## What is needed:
Read through the listing and copy every line that contains the word "shields".

## Data listing:
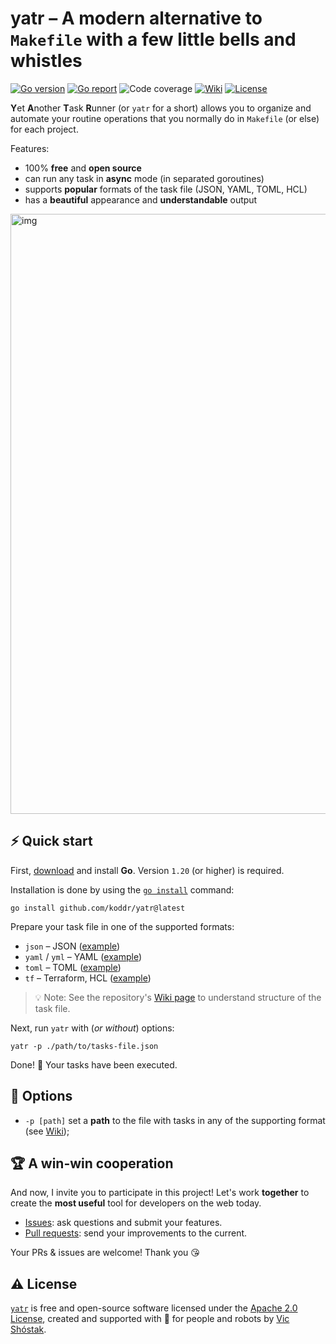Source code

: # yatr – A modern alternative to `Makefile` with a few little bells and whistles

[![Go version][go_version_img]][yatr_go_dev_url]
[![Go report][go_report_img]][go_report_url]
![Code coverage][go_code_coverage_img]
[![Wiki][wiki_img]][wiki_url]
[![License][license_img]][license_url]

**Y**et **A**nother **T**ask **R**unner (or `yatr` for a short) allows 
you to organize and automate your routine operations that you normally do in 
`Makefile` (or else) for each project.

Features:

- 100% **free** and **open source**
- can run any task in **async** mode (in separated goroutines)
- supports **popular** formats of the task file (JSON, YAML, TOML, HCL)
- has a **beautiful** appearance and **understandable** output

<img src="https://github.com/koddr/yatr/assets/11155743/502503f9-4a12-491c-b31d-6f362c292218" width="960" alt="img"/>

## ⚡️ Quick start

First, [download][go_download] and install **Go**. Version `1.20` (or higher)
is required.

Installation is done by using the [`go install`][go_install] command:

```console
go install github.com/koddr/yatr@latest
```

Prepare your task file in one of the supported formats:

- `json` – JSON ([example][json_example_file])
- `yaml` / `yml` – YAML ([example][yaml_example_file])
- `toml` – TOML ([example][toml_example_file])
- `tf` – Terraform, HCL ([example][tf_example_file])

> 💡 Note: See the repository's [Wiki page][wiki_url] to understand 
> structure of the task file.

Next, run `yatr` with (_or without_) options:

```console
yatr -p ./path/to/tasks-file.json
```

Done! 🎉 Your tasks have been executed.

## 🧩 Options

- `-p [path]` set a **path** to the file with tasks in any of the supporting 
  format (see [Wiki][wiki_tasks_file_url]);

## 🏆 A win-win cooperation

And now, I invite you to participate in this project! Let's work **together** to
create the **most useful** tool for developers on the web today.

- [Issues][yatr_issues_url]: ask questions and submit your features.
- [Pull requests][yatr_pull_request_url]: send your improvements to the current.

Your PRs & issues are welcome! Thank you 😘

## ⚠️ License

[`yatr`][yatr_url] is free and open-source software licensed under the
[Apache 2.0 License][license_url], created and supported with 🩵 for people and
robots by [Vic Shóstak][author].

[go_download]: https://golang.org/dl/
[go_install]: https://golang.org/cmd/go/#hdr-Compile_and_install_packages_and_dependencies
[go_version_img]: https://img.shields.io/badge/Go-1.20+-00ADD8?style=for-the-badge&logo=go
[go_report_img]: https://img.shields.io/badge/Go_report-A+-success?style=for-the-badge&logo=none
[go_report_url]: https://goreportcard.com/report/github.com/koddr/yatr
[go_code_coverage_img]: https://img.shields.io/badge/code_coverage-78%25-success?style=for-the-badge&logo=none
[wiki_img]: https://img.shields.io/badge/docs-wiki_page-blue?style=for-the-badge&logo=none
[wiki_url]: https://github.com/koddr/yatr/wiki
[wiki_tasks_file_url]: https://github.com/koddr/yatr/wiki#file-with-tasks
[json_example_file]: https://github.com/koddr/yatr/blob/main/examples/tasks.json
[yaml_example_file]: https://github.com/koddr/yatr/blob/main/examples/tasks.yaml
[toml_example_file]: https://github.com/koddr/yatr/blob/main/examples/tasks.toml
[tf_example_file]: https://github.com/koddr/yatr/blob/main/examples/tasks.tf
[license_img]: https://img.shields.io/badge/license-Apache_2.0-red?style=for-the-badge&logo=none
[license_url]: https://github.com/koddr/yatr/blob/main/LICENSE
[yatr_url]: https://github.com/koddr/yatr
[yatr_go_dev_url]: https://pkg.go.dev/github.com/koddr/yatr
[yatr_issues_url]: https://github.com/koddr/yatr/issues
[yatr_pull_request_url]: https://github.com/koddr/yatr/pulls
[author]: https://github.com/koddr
--
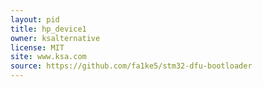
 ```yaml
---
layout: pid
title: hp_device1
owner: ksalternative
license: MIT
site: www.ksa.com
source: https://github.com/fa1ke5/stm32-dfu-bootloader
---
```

## Answer to this problem:
[go_version_img]: https://img.shields.io/badge/Go-1.20+-00ADD8?style=for-the-badge&logo=go
[go_report_img]: https://img.shields.io/badge/Go_report-A+-success?style=for-the-badge&logo=none
[go_code_coverage_img]: https://img.shields.io/badge/code_coverage-78%25-success?style=for-the-badge&logo=none
[wiki_img]: https://img.shields.io/badge/docs-wiki_page-blue?style=for-the-badge&logo=none
[license_img]: https://img.shields.io/badge/license-Apache_2.0-red?style=for-the-badge&logo=none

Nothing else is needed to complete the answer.